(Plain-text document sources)
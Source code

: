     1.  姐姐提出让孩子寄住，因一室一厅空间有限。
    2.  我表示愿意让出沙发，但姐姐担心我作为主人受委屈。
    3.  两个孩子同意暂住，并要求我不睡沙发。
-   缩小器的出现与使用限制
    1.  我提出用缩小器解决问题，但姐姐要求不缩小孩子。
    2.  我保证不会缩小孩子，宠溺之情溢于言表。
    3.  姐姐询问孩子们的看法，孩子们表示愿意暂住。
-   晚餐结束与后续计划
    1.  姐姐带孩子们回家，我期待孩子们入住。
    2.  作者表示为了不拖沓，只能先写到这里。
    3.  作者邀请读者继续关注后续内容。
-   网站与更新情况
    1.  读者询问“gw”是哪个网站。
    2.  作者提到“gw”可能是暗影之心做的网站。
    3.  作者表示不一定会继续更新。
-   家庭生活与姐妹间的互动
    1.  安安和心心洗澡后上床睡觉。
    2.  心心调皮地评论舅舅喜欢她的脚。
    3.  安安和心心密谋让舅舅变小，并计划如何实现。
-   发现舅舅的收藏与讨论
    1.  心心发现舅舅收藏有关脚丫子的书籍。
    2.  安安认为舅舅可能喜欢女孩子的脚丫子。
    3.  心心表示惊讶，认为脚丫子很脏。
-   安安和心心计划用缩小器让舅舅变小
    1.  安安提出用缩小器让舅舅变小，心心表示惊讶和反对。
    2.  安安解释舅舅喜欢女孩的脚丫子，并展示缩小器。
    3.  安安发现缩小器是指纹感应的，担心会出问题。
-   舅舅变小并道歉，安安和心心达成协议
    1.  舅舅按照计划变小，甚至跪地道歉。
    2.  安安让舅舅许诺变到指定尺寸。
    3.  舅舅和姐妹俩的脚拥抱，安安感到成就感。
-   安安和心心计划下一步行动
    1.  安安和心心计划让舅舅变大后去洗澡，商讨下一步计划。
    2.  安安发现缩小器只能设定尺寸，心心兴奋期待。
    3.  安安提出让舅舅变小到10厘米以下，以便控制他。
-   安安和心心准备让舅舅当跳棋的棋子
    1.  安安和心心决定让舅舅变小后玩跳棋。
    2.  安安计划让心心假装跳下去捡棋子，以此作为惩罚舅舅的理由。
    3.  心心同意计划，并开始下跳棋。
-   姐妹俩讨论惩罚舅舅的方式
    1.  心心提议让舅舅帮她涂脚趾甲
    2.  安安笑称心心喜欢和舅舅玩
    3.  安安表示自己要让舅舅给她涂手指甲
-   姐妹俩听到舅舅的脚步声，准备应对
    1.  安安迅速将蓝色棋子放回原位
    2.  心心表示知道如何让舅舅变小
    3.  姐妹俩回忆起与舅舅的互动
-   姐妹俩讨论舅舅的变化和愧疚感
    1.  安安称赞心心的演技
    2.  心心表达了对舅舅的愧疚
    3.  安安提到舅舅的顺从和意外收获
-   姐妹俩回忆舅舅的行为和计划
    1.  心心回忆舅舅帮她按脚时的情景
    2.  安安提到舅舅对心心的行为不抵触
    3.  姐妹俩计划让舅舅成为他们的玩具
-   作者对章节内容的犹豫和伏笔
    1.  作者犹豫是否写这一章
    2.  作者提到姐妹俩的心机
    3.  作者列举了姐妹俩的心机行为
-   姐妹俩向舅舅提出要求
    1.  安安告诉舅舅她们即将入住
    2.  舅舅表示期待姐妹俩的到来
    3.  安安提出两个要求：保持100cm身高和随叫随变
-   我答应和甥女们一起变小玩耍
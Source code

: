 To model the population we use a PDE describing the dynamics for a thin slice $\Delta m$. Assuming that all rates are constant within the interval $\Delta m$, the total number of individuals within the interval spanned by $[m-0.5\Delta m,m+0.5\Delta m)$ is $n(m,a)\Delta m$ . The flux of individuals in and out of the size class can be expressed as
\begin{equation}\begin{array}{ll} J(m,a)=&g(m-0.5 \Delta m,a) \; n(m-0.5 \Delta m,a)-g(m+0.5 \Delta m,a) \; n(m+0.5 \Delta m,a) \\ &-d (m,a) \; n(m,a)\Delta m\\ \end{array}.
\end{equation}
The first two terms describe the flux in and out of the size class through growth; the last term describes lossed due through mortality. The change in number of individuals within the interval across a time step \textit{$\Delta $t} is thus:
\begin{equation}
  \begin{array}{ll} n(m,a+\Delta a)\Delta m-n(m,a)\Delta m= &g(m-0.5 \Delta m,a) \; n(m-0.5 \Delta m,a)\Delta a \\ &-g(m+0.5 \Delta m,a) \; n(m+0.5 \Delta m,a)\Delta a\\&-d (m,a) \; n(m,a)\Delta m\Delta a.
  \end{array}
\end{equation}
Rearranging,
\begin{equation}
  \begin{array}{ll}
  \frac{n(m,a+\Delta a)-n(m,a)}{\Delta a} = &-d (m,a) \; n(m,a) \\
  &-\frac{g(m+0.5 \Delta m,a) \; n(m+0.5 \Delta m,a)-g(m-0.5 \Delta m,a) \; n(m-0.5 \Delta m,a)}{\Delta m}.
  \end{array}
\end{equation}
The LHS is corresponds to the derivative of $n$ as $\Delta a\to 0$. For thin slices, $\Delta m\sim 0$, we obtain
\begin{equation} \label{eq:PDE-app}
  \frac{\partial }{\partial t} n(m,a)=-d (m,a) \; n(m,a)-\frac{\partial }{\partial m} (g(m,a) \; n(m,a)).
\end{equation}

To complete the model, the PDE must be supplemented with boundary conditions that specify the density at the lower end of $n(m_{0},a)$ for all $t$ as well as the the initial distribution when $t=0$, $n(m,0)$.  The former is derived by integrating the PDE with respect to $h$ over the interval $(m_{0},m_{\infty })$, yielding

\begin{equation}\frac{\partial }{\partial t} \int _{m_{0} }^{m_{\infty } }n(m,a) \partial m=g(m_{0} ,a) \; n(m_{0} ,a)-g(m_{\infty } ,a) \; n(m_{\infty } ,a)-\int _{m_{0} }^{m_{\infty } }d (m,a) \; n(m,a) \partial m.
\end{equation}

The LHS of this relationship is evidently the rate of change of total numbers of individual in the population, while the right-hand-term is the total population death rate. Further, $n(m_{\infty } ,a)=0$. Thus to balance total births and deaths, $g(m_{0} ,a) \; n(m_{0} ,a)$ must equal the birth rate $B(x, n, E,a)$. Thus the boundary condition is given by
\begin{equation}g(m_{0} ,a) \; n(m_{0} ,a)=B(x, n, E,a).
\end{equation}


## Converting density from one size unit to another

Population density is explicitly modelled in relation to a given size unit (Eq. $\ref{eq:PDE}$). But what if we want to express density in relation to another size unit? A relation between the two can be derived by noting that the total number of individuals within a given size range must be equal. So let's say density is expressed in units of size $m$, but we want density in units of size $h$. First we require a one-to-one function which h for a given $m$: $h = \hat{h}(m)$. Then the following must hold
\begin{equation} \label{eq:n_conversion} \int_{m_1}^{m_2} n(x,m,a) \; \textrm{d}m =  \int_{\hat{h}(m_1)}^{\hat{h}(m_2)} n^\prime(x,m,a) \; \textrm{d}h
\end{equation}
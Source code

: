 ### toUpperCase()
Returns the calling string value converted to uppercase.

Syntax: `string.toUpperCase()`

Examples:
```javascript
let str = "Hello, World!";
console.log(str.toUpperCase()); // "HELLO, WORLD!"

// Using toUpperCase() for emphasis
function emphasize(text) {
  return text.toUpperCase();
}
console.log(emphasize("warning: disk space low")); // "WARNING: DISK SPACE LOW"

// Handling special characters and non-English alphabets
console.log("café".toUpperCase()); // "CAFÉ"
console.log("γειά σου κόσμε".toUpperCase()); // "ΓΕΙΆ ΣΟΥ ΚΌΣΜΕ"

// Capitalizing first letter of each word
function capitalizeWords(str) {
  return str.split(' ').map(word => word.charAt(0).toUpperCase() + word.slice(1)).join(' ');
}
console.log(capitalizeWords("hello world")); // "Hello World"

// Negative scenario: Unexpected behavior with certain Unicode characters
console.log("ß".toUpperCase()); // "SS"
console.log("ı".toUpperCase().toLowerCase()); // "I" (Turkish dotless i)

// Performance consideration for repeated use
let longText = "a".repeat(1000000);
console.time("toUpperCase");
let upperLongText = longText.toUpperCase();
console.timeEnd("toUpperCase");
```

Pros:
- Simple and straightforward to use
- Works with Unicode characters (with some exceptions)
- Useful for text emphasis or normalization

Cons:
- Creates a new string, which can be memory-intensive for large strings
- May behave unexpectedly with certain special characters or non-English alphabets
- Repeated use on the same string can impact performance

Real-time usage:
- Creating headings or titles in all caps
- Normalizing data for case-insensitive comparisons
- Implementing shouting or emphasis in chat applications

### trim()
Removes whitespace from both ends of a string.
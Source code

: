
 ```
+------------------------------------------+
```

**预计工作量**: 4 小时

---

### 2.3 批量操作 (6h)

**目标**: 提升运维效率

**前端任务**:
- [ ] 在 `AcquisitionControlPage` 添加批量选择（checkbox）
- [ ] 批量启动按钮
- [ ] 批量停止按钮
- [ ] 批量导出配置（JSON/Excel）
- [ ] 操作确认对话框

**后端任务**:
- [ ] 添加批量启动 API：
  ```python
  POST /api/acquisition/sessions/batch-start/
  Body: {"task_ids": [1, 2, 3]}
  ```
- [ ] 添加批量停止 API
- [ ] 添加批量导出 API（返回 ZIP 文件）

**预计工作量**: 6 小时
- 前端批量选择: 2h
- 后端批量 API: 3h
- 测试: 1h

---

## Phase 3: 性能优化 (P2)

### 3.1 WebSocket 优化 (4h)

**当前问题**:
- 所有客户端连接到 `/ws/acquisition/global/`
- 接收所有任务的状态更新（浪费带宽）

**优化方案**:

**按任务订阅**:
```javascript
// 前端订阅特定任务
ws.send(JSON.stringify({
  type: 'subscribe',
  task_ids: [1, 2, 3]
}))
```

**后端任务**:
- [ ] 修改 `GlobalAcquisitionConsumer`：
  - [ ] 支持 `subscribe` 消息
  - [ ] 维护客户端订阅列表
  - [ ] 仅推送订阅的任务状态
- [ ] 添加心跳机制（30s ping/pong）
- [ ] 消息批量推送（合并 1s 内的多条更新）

PROBLEM
All lines that hold the word "Unicode" should be copied from the data.

TASK ANSWER
// Negative scenario: Unexpected behavior with certain Unicode characters
- Works with Unicode characters (with some exceptions)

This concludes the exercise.